━━ Records for the exercise ━━

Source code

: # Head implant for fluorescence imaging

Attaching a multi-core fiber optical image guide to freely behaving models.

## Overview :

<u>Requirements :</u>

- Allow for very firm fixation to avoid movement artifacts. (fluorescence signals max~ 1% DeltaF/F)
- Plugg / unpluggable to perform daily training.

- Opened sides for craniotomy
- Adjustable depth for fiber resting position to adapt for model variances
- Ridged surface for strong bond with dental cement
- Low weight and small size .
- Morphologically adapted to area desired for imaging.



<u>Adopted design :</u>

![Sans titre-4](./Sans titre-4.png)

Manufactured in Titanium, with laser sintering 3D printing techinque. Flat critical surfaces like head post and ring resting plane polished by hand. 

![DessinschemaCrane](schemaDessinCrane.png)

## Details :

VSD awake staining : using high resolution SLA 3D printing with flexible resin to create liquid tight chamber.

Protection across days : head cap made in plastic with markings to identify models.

━━━

**Exercise objective**
Scan the data above for the word "resting". Copy every line in which it is found.

**Answer space**
- Adjustable depth for fiber resting position to adapt for model variances
Manufactured in Titanium, with laser sintering 3D printing techinque. Flat critical surfaces like head post and ring resting plane polished by hand. 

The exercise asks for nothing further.